12. Verweerder heeft geweigerd verzoeker ambtshalve een vergunning tot verblijf als staatloze te verstrekken, omdat verzoekers verklaringen omtrent zijn staatloosheid niet geloofwaardig worden geacht en documenten ontbreken. Onder verwijzing naar hetgeen hiervóór onder II.3, II.4, en II.5 is overwogen, volgt de rechtbank verweerder in deze conclusie.
13. Op grond van het voorgaande komt de rechtbank tot de slotsom dat verweerders belang bij onmiddellijke uitvoering van zijn besluit zwaarder weegt dan verzoekers belang bij de gevraagde voorziening. Derhalve moet het verzoek om een voorlopige voorziening hangende de bezwaarprocedure eveneens worden afgewezen.
14. Reeds nu de hierboven besproken bezwaren eerst ter zitting zijn ingediend, bestaat er geen aanleiding om toepassing te geven aan artikel 78 van de Vw 2000.
15. Van omstandigheden op grond waarvan een van de partijen zou moeten worden veroordeeld in de door de andere partij gemaakte proceskosten is niet gebleken.
III. BESLISSING
De rechtbank
in de zaak geregistreerd onder nummer AWB 02/58193 VRONTN:
verklaart het beroep ongegrond;
in de zaak geregistreerd onder nummer AWB 02/58189 VRONTN:
wijst het verzoek af.
Deze uitspraak is gedaan en uitgesproken in het openbaar op 13 augustus 2002 door
mr. H.J. Tijselink, voorzieningenrechter, in tegenwoordigheid van mr. J.B.C. van der Veer, griffier.
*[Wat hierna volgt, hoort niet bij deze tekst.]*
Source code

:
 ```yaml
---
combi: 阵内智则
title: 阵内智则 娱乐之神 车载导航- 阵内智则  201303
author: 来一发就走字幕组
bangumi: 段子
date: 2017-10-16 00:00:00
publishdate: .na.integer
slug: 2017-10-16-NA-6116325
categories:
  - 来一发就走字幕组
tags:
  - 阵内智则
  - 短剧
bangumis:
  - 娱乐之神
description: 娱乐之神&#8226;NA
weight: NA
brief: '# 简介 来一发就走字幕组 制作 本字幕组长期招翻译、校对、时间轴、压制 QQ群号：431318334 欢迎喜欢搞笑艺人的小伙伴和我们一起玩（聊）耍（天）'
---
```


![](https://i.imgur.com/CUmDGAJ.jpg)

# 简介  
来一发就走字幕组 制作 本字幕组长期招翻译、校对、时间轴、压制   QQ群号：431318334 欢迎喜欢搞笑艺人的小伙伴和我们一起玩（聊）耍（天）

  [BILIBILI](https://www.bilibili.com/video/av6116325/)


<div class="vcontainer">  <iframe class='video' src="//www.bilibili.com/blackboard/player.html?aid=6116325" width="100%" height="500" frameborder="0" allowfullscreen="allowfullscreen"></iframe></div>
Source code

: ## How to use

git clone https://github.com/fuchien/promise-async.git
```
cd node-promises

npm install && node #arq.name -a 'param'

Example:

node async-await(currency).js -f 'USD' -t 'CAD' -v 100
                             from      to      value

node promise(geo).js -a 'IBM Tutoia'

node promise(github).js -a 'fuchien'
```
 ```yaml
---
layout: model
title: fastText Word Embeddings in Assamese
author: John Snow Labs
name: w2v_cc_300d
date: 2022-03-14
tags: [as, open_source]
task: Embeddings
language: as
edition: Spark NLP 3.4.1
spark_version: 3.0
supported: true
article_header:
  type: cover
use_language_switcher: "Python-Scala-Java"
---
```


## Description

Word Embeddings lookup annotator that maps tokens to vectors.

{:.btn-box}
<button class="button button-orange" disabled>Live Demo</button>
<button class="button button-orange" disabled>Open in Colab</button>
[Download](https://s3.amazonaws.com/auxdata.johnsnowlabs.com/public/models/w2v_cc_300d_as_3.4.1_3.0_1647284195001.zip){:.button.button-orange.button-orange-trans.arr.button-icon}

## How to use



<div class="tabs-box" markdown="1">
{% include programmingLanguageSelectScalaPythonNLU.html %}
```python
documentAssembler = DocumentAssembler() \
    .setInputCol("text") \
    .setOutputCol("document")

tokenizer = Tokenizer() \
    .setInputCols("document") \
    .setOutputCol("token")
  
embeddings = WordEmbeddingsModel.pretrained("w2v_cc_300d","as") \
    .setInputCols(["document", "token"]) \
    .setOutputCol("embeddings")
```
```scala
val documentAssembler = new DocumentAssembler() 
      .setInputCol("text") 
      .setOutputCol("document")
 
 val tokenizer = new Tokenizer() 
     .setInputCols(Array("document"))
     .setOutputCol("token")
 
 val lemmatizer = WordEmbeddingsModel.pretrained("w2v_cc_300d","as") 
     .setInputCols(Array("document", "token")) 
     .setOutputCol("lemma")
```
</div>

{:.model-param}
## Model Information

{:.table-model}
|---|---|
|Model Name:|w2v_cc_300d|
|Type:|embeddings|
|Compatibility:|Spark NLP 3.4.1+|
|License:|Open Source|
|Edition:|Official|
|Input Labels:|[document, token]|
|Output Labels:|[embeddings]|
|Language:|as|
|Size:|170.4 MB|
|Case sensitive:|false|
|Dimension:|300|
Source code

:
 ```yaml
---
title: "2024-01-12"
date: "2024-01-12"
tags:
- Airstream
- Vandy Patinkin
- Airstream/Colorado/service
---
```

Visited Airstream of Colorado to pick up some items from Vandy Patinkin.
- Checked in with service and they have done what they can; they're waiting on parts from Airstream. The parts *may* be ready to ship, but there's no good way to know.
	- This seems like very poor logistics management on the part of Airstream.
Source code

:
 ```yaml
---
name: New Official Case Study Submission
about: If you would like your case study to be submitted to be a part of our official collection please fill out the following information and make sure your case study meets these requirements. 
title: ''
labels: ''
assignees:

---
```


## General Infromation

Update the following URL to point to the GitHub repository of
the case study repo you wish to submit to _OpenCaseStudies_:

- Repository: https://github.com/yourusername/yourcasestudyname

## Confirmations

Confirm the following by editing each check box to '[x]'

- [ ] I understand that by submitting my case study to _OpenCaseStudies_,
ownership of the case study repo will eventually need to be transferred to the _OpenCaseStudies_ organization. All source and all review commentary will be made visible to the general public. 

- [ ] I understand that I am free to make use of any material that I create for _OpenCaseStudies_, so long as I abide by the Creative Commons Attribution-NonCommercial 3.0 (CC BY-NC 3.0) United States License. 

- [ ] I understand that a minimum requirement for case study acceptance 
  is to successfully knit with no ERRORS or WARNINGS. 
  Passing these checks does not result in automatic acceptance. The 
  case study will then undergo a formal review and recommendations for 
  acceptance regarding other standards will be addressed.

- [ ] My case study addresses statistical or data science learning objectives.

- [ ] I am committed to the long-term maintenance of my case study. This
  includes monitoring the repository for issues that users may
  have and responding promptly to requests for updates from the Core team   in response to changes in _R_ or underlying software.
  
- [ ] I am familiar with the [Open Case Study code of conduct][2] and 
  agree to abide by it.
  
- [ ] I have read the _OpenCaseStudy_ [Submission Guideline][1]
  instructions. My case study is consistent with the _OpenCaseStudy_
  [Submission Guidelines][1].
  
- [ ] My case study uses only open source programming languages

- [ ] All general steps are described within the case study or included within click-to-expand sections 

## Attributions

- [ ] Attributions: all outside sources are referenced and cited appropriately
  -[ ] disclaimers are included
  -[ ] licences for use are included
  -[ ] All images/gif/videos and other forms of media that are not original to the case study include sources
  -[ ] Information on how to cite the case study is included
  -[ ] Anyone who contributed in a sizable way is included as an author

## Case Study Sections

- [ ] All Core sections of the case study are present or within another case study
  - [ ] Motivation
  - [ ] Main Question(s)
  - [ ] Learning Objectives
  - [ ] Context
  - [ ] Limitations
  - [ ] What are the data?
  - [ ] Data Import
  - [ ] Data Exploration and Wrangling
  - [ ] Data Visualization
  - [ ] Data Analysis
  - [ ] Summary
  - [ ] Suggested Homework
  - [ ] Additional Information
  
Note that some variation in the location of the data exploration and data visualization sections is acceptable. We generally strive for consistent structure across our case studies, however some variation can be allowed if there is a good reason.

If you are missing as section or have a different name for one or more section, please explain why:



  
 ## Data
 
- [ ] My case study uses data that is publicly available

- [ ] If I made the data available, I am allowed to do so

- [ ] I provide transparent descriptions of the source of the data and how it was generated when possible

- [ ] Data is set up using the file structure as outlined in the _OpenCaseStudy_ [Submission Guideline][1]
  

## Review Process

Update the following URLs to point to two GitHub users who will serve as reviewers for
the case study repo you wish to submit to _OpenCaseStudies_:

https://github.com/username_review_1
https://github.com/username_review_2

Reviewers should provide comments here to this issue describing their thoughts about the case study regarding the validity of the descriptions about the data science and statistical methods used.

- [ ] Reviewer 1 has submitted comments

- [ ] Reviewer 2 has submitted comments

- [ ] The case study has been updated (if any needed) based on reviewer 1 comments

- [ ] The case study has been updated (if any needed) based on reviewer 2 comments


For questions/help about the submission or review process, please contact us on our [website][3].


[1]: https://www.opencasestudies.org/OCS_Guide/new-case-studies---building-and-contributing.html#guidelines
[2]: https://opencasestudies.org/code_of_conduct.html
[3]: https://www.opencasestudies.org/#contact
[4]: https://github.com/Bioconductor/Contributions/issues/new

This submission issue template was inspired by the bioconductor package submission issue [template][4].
Afschrift verzonden op: 13 augustus 2002
Tegen deze uitspraak staat hoger beroep open op de Afdeling bestuursrechtspraak van de Raad van State (adres: Raad van State, Afdeling bestuursrechtspraak, Hoger beroep vreemdelingenzaken, Postbus 16113, 2500 BC 's-Gravenhage). Ingevolge artikel 69, derde lid, van de Vw 2000 bedraagt de termijn voor het instellen van hoger beroep één week. Naast de vereisten waaraan het beroepschrift moet voldoen op grond van artikel 6:5 van de Awb (zoals het overleggen van een afschrift van deze uitspraak) dient het beroepschrift ingevolge artikel 85, eerste lid, van de Vw 2000 een of meer grieven te bevatten. Artikel 6:6 van de Awb (herstel verzuim) is niet van toepassing.